We want to be Elvis, Prince, Paul McCartney, Jimmy Page, Rami Malek, Mick Jagger, Ozzy Osbourne, James Hetfield or, fuck it, even Adam Levine's nipples.
No one really wants to be a country music star.
But someone’s gotta do it.
Take Garth Brooks, a country music legend. He’s sold more solo albums in the U.S. than anyone — more than Lady Gaga, Michael Jackson and Elvis freakin’ Presley. Only The Beatles have sold more total albums than Brooks as he’s amassed a legion of fans in America for his thundering hits. Whether or not you like the genre, he puts on one hell of a live show.
As soccer fans, it’s easy to look at Major League Soccer and dream of a day when it’s the best league in the world, a rock star that draws fans from all over the globe.
But in reality, MLS is country music — and that’s OK.
The 2019 Major League Soccer season kicks off this weekend with an enticing slate of matches, not the least of which is newcomer FC Cincinnati making its debut in Seattle on Saturday night. Even with expansion pushing the league to 24 teams this season, MLS is as deep and strong as it’s ever been.
It's officially game week. Who's ready?! #MLSisBack— Major League Soccer (@MLS) February 25, 2019
A number of new stars will make MLS debuts this season, including former Manchester United star winger Nani (Orlando), recent Copa Libertadores winner Pity Martinez (Atlanta) and Mexico international Marco Fabián (Philadelphia). They join a number of established stars like Wayne Rooney (D.C.), Zlatan Ibrahimovic (LA Galaxy), Bastian Schweinsteiger (Chicago) and Bradley Wright-Phillips (New York Red Bulls), well-known Americans like Michael Bradley and Jozy Altidore (Toronto) and Tim Howard (Colorado), plus plenty of younger stars you damn well better learn, like Alberth Elis (Houston), Ezequiel Barco (Atlanta) and Mark McKenzie (Philadelphia).
Are these the best players in the world, the rock stars who fill giant stadiums wherever they go? No. But they’re the country stars who have a loyal following and put on a great show.
Country music often exists in a world all its own. It has its own music awards, its own radio stations, its own style. It’s not as hip as hip hop, as popular as pop.
It thrives because it has its niche, with a following so loyal, Blake Shelton was named sexiest man alive. Blake Shelton. And not Tommy McNamara.
Even the most die-hard country music fans would be hard-pressed to say its stars are the most talented, skillful musicians of any genre, but they damn well love it. In the same way, Portland Timbers fans know their team wouldn’t be able to compete in the UEFA Champions League, but they love them anyway.
Major League Soccer teams shouldn’t try to be a Manchester United or Real Madrid — they don’t have the resources nor would the league even let them if they did with salary caps and Designated Player rules.
And that’s OK.
MLS is in a better position now than it’s ever been, continuing to grow through expansion, financial stability and quality of play on the field.

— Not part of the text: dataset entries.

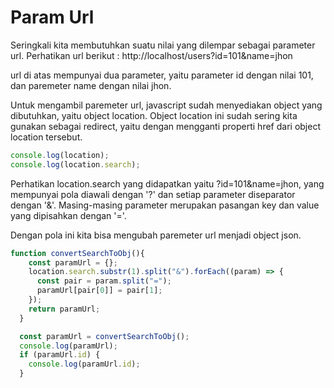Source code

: # Param Url

Seringkali kita membutuhkan suatu nilai yang dilempar sebagai parameter url. Perhatikan url berikut :  http://localhost/users?id=101\&name=jhon

url di atas mempunyai dua parameter, yaitu parameter id dengan nilai 101, dan paremeter name dengan nilai jhon.

Untuk mengambil paremeter url, javascript sudah menyediakan object yang dibutuhkan, yaitu object location. Object location ini sudah sering kita gunakan sebagai redirect, yaitu dengan mengganti properti href dari object location tersebut. 

```javascript
console.log(location);
console.log(location.search);
```

Perhatikan location.search yang didapatkan yaitu ?id=101\&name=jhon, yang mempunyai pola diawali dengan '?' dan setiap parameter diseparator dengan '&'. Masing-masing parameter merupakan pasangan key dan value yang dipisahkan dengan '='. 

Dengan pola ini kita bisa mengubah paremeter url menjadi object json.

```javascript
function convertSearchToObj(){
    const paramUrl = {};
    location.search.substr(1).split("&").forEach((param) => {
      const pair = param.split("=");
      paramUrl[pair[0]] = pair[1];
    });
    return paramUrl;
  }

  const paramUrl = convertSearchToObj();
  console.log(paramUrl);
  if (paramUrl.id) {
    console.log(paramUrl.id);
  }
```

Maybe one day it’ll be a rock star, but right now it’s country music and should embrace the fact. And it should learn from country music’s biggest star.
Garth Brooks, the country music icon, once wanted to be a rock star. He created an alter ego, Chris Gaines, and tried to switch from country music to rock.
Nobody gave a damn.
He was widely panned and no one bought his music. Before long, Garth Brooks was back, making country music, milking that cash cow.
Major League Soccer, don’t be Chris Gaines. Just be Garth Brooks.